Laboratory of Complex Systems, Department of Physics, Faculty of Sciences, International Hellenic University, Kavala Campus, 65404 St. Loukas, Greece.
Department of Regional and Economic Development, Agricultural University of Athens, Greece, Nea Poli, 33100 Amfissa, Greece.
Int J Environ Res Public Health. 2020 Jun 30;17(13):4693. doi: 10.3390/ijerph17134693.

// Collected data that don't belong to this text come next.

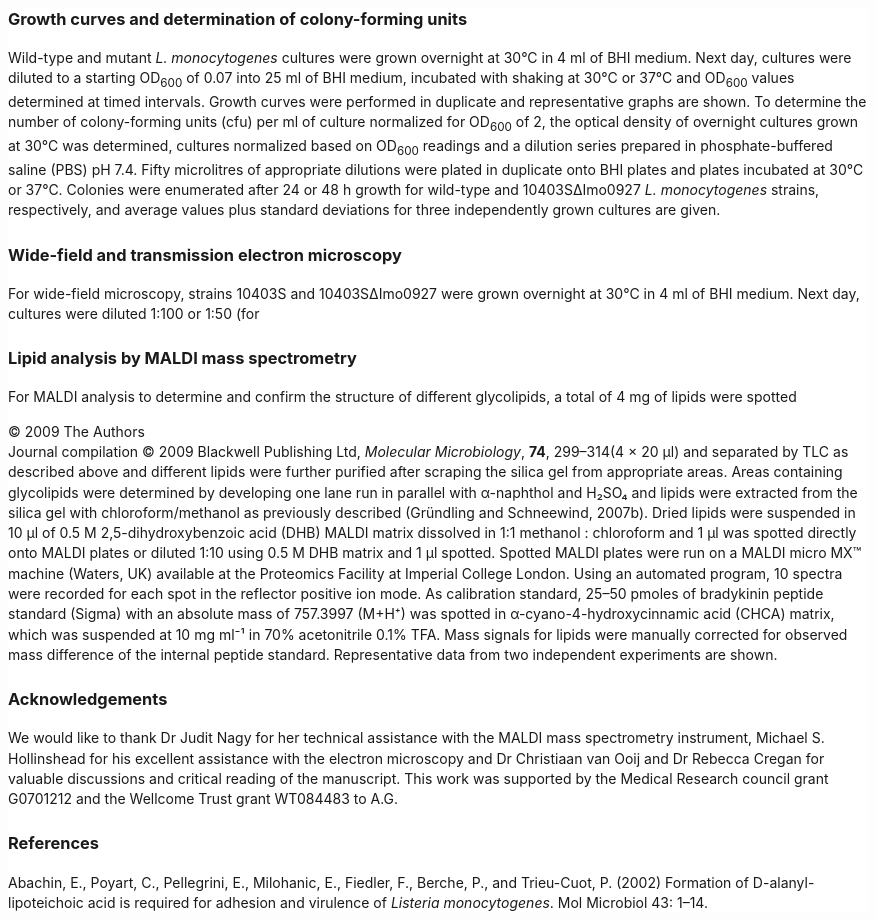 ### Growth curves and determination of colony-forming units

Wild-type and mutant *L. monocytogenes* cultures were grown overnight at 30°C in 4 ml of BHI medium. Next day, cultures were diluted to a starting OD<sub>600</sub> of 0.07 into 25 ml of BHI medium, incubated with shaking at 30°C or 37°C and OD<sub>600</sub> values determined at timed intervals. Growth curves were performed in duplicate and representative graphs are shown. To determine the number of colony-forming units (cfu) per ml of culture normalized for OD<sub>600</sub> of 2, the optical density of overnight cultures grown at 30°C was determined, cultures normalized based on OD<sub>600</sub> readings and a dilution series prepared in phosphate-buffered saline (PBS) pH 7.4. Fifty microlitres of appropriate dilutions were plated in duplicate onto BHI plates and plates incubated at 30°C or 37°C. Colonies were enumerated after 24 or 48 h growth for wild-type and 10403SΔImo0927 *L. monocytogenes* strains, respectively, and average values plus standard deviations for three independently grown cultures are given.

### Wide-field and transmission electron microscopy

For wide-field microscopy, strains 10403S and 10403SΔImo0927 were grown overnight at 30°C in 4 ml of BHI medium. Next day, cultures were diluted 1:100 or 1:50 (for

### Lipid analysis by MALDI mass spectrometry

For MALDI analysis to determine and confirm the structure of different glycolipids, a total of 4 mg of lipids were spotted

© 2009 The Authors  
Journal compilation © 2009 Blackwell Publishing Ltd, *Molecular Microbiology*, **74**, 299–314(4 × 20 μl) and separated by TLC as described above and different lipids were further purified after scraping the silica gel from appropriate areas. Areas containing glycolipids were determined by developing one lane run in parallel with α-naphthol and H₂SO₄ and lipids were extracted from the silica gel with chloroform/methanol as previously described (Gründling and Schneewind, 2007b). Dried lipids were suspended in 10 μl of 0.5 M 2,5-dihydroxybenzoic acid (DHB) MALDI matrix dissolved in 1:1 methanol : chloroform and 1 μl was spotted directly onto MALDI plates or diluted 1:10 using 0.5 M DHB matrix and 1 μl spotted. Spotted MALDI plates were run on a MALDI micro MX™ machine (Waters, UK) available at the Proteomics Facility at Imperial College London. Using an automated program, 10 spectra were recorded for each spot in the reflector positive ion mode. As calibration standard, 25–50 pmoles of bradykinin peptide standard (Sigma) with an absolute mass of 757.3997 (M+H⁺) was spotted in α-cyano-4-hydroxycinnamic acid (CHCA) matrix, which was suspended at 10 mg ml⁻¹ in 70% acetonitrile 0.1% TFA. Mass signals for lipids were manually corrected for observed mass difference of the internal peptide standard. Representative data from two independent experiments are shown.

### Acknowledgements

We would like to thank Dr Judit Nagy for her technical assistance with the MALDI mass spectrometry instrument, Michael S. Hollinshead for his excellent assistance with the electron microscopy and Dr Christiaan van Ooij and Dr Rebecca Cregan for valuable discussions and critical reading of the manuscript. This work was supported by the Medical Research council grant G0701212 and the Wellcome Trust grant WT084483 to A.G.

### References

Abachin, E., Poyart, C., Pellegrini, E., Milohanic, E., Fiedler, F., Berche, P., and Trieu-Cuot, P. (2002) Formation of D-alanyl-lipoteichoic acid is required for adhesion and virulence of *Listeria monocytogenes*. Mol Microbiol 43: 1–14.
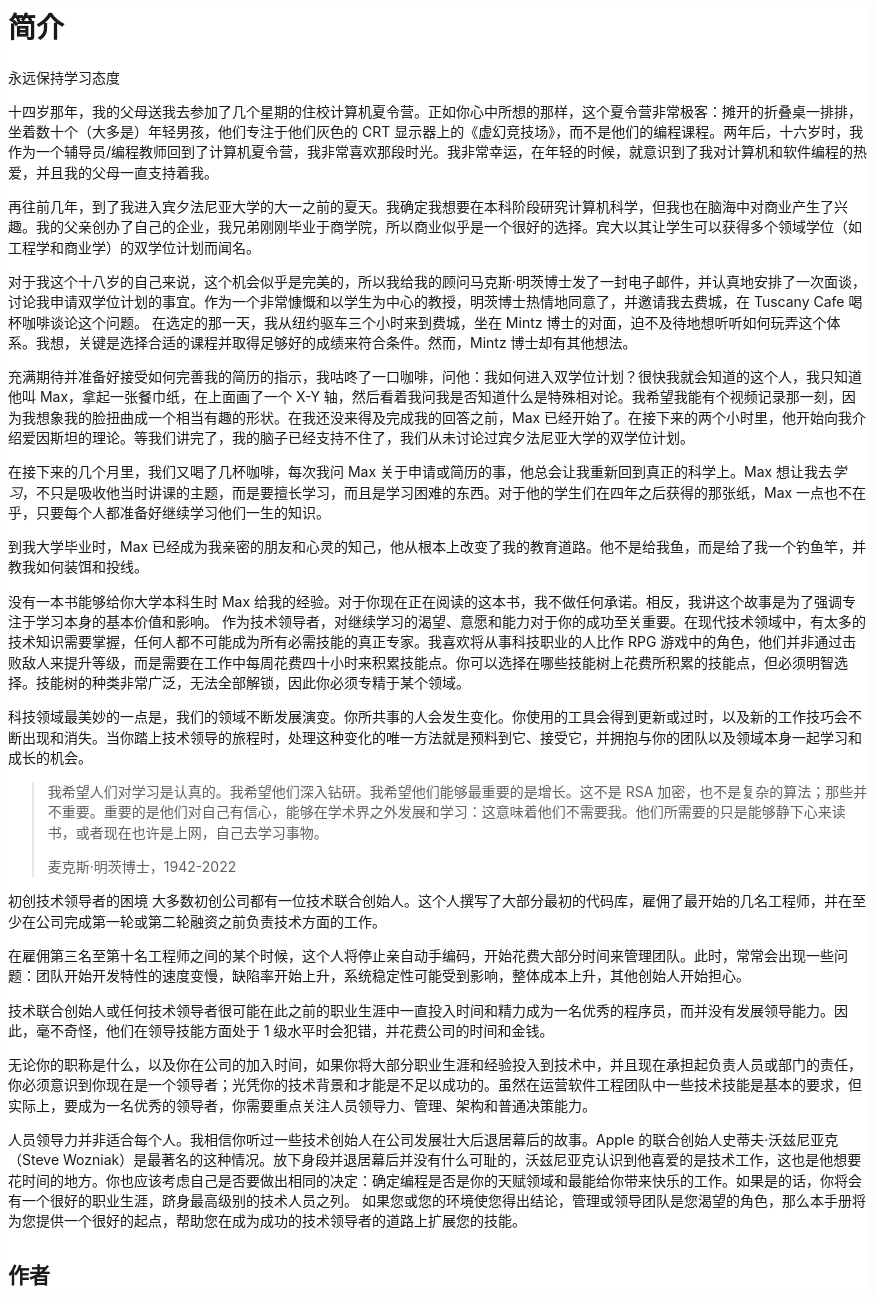 # 简介

永远保持学习态度

十四岁那年，我的父母送我去参加了几个星期的住校计算机夏令营。正如你心中所想的那样，这个夏令营非常极客：摊开的折叠桌一排排，坐着数十个（大多是）年轻男孩，他们专注于他们灰色的 CRT 显示器上的《虚幻竞技场》，而不是他们的编程课程。两年后，十六岁时，我作为一个辅导员/编程教师回到了计算机夏令营，我非常喜欢那段时光。我非常幸运，在年轻的时候，就意识到了我对计算机和软件编程的热爱，并且我的父母一直支持着我。

再往前几年，到了我进入宾夕法尼亚大学的大一之前的夏天。我确定我想要在本科阶段研究计算机科学，但我也在脑海中对商业产生了兴趣。我的父亲创办了自己的企业，我兄弟刚刚毕业于商学院，所以商业似乎是一个很好的选择。宾大以其让学生可以获得多个领域学位（如工程学和商业学）的双学位计划而闻名。

对于我这个十八岁的自己来说，这个机会似乎是完美的，所以我给我的顾问马克斯·明茨博士发了一封电子邮件，并认真地安排了一次面谈，讨论我申请双学位计划的事宜。作为一个非常慷慨和以学生为中心的教授，明茨博士热情地同意了，并邀请我去费城，在 Tuscany Cafe 喝杯咖啡谈论这个问题。
在选定的那一天，我从纽约驱车三个小时来到费城，坐在 Mintz 博士的对面，迫不及待地想听听如何玩弄这个体系。我想，关键是选择合适的课程并取得足够好的成绩来符合条件。然而，Mintz 博士却有其他想法。

充满期待并准备好接受如何完善我的简历的指示，我咕咚了一口咖啡，问他：我如何进入双学位计划？很快我就会知道的这个人，我只知道他叫 Max，拿起一张餐巾纸，在上面画了一个 X-Y 轴，然后看着我问我是否知道什么是特殊相对论。我希望我能有个视频记录那一刻，因为我想象我的脸扭曲成一个相当有趣的形状。在我还没来得及完成我的回答之前，Max 已经开始了。在接下来的两个小时里，他开始向我介绍爱因斯坦的理论。等我们讲完了，我的脑子已经支持不住了，我们从未讨论过宾夕法尼亚大学的双学位计划。

在接下来的几个月里，我们又喝了几杯咖啡，每次我问 Max 关于申请或简历的事，他总会让我重新回到真正的科学上。Max 想让我去*学习*，不只是吸收他当时讲课的主题，而是要擅长学习，而且是学习困难的东西。对于他的学生们在四年之后获得的那张纸，Max 一点也不在乎，只要每个人都准备好继续学习他们一生的知识。

到我大学毕业时，Max 已经成为我亲密的朋友和心灵的知己，他从根本上改变了我的教育道路。他不是给我鱼，而是给了我一个钓鱼竿，并教我如何装饵和投线。

没有一本书能够给你大学本科生时 Max 给我的经验。对于你现在正在阅读的这本书，我不做任何承诺。相反，我讲这个故事是为了强调专注于学习本身的基本价值和影响。
作为技术领导者，对继续学习的渴望、意愿和能力对于你的成功至关重要。在现代技术领域中，有太多的技术知识需要掌握，任何人都不可能成为所有必需技能的真正专家。我喜欢将从事科技职业的人比作 RPG 游戏中的角色，他们并非通过击败敌人来提升等级，而是需要在工作中每周花费四十小时来积累技能点。你可以选择在哪些技能树上花费所积累的技能点，但必须明智选择。技能树的种类非常广泛，无法全部解锁，因此你必须专精于某个领域。

科技领域最美妙的一点是，我们的领域不断发展演变。你所共事的人会发生变化。你使用的工具会得到更新或过时，以及新的工作技巧会不断出现和消失。当你踏上技术领导的旅程时，处理这种变化的唯一方法就是预料到它、接受它，并拥抱与你的团队以及领域本身一起学习和成长的机会。

> 我希望人们对学习是认真的。我希望他们深入钻研。我希望他们能够最重要的是增长。这不是 RSA 加密，也不是复杂的算法；那些并不重要。重要的是他们对自己有信心，能够在学术界之外发展和学习：这意味着他们不需要我。他们所需要的只是能够静下心来读书，或者现在也许是上网，自己去学习事物。
>
> 麦克斯·明茨博士，1942-2022

初创技术领导者的困境
大多数初创公司都有一位技术联合创始人。这个人撰写了大部分最初的代码库，雇佣了最开始的几名工程师，并在至少在公司完成第一轮或第二轮融资之前负责技术方面的工作。

在雇佣第三名至第十名工程师之间的某个时候，这个人将停止亲自动手编码，开始花费大部分时间来管理团队。此时，常常会出现一些问题：团队开始开发特性的速度变慢，缺陷率开始上升，系统稳定性可能受到影响，整体成本上升，其他创始人开始担心。

技术联合创始人或任何技术领导者很可能在此之前的职业生涯中一直投入时间和精力成为一名优秀的程序员，而并没有发展领导能力。因此，毫不奇怪，他们在领导技能方面处于 1 级水平时会犯错，并花费公司的时间和金钱。

无论你的职称是什么，以及你在公司的加入时间，如果你将大部分职业生涯和经验投入到技术中，并且现在承担起负责人员或部门的责任，你必须意识到你现在是一个领导者；光凭你的技术背景和才能是不足以成功的。虽然在运营软件工程团队中一些技术技能是基本的要求，但实际上，要成为一名优秀的领导者，你需要重点关注人员领导力、管理、架构和普通决策能力。

人员领导力并非适合每个人。我相信你听过一些技术创始人在公司发展壮大后退居幕后的故事。Apple 的联合创始人史蒂夫·沃兹尼亚克（Steve Wozniak）是最著名的这种情况。放下身段并退居幕后并没有什么可耻的，沃兹尼亚克认识到他喜爱的是技术工作，这也是他想要花时间的地方。你也应该考虑自己是否要做出相同的决定：确定编程是否是你的天赋领域和最能给你带来快乐的工作。如果是的话，你将会有一个很好的职业生涯，跻身最高级别的技术人员之列。
如果您或您的环境使您得出结论，管理或领导团队是您渴望的角色，那么本手册将为您提供一个很好的起点，帮助您在成为成功的技术领导者的道路上扩展您的技能。

## 作者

Within the complex framework of anti-COVID-19 health management, where the criteria of diagnostic testing, the availability of public-health resources and services, and the applied anti-COVID-19 policies vary between countries, the reliability and accuracy in the modeling of temporal spread can prove to be effective in the worldwide fight against the disease. This paper applies an exploratory time-series analysis to the evolution of the disease in Greece, which currently suggests a success story of COVID-19 management. The proposed method builds on a recent conceptualization of detecting connective communities in a time-series and develops a novel spline regression model where the knot vector is determined by the community detection in the complex network. Overall, the study contributes to the COVID-19 research by proposing a free of disconnected past-data and reliable framework of forecasting, which can facilitate decision-making and management of the available health resources.
在复杂的新冠疫情防控健康管理框架中,各国之间的诊断检测标准、公共卫生资源和服务的可及性以及实施的新冠疫情防控政策存在差异,因此,对时间传播进行可靠且准确的建模可以在全球抗击疾病的斗争中发挥重要作用。本文对希腊疫情的发展进行了探索性时间序列分析,希腊目前在新冠疫情防控方面被认为是一个成功的案例。所提出的方法基于对时间序列中连接社区的检测的最新概念化,并开发了一种新的样条回归模型,其中节点向量由复杂网络中的社区检测确定。总的来说,本研究通过提出一种无过去数据脱节且可靠的预测框架,为新冠疫情研究做出了贡献,该框架可以为决策和管理现有卫生资源提供便利。